Problem details - Locate the line that contains "## Publications". Reproduce it and all following lines up to the end of the material, exactly and with nothing added.

Extracted entries -
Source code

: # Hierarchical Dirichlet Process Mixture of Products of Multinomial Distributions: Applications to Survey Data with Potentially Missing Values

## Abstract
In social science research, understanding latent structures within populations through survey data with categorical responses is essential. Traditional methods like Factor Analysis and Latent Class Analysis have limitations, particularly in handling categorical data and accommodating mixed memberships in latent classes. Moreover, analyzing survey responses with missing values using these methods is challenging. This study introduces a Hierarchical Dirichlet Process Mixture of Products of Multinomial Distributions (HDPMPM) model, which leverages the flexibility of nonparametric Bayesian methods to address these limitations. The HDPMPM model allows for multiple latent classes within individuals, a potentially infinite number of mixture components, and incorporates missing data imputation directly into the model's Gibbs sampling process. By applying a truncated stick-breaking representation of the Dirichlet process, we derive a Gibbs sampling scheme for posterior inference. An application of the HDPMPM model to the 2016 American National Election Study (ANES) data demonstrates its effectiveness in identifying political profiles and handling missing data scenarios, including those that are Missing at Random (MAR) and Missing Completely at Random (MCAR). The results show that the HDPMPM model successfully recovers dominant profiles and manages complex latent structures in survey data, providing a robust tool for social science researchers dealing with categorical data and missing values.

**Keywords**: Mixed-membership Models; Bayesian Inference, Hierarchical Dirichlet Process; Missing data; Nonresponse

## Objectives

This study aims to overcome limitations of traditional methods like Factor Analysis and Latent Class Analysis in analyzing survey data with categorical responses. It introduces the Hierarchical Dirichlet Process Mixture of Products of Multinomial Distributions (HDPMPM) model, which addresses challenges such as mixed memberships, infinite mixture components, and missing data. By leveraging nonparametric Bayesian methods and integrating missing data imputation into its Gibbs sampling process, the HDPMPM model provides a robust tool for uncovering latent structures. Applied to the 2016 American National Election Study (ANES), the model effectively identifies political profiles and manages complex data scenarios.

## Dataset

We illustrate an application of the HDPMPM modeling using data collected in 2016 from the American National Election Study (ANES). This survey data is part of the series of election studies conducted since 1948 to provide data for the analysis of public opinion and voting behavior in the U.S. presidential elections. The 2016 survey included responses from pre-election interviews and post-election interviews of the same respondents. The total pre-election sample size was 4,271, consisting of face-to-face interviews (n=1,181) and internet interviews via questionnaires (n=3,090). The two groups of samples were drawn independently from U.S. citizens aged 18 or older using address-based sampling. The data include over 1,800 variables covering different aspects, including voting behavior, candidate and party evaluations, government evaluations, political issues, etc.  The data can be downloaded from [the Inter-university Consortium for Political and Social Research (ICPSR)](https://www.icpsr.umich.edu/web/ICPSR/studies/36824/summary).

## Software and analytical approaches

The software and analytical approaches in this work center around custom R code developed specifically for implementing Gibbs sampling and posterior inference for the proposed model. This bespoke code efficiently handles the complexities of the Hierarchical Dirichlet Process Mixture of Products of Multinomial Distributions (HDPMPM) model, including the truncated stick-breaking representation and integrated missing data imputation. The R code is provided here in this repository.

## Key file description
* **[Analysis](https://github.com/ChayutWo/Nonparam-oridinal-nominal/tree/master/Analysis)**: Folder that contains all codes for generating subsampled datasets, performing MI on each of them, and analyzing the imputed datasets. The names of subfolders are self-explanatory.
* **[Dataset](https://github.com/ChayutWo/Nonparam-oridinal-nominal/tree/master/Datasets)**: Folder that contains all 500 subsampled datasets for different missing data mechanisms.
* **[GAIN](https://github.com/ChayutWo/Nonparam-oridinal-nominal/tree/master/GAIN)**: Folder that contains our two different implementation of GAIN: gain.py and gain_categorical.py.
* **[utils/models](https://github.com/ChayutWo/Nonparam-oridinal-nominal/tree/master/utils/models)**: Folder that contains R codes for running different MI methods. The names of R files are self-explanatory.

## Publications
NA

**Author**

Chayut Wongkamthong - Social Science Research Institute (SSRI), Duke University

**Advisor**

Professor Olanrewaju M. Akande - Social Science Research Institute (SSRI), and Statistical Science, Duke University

Your solution -
## Publications
NA

**Author**

Chayut Wongkamthong - Social Science Research Institute (SSRI), Duke University

**Advisor**

Professor Olanrewaju M. Akande - Social Science Research Institute (SSRI), and Statistical Science, Duke University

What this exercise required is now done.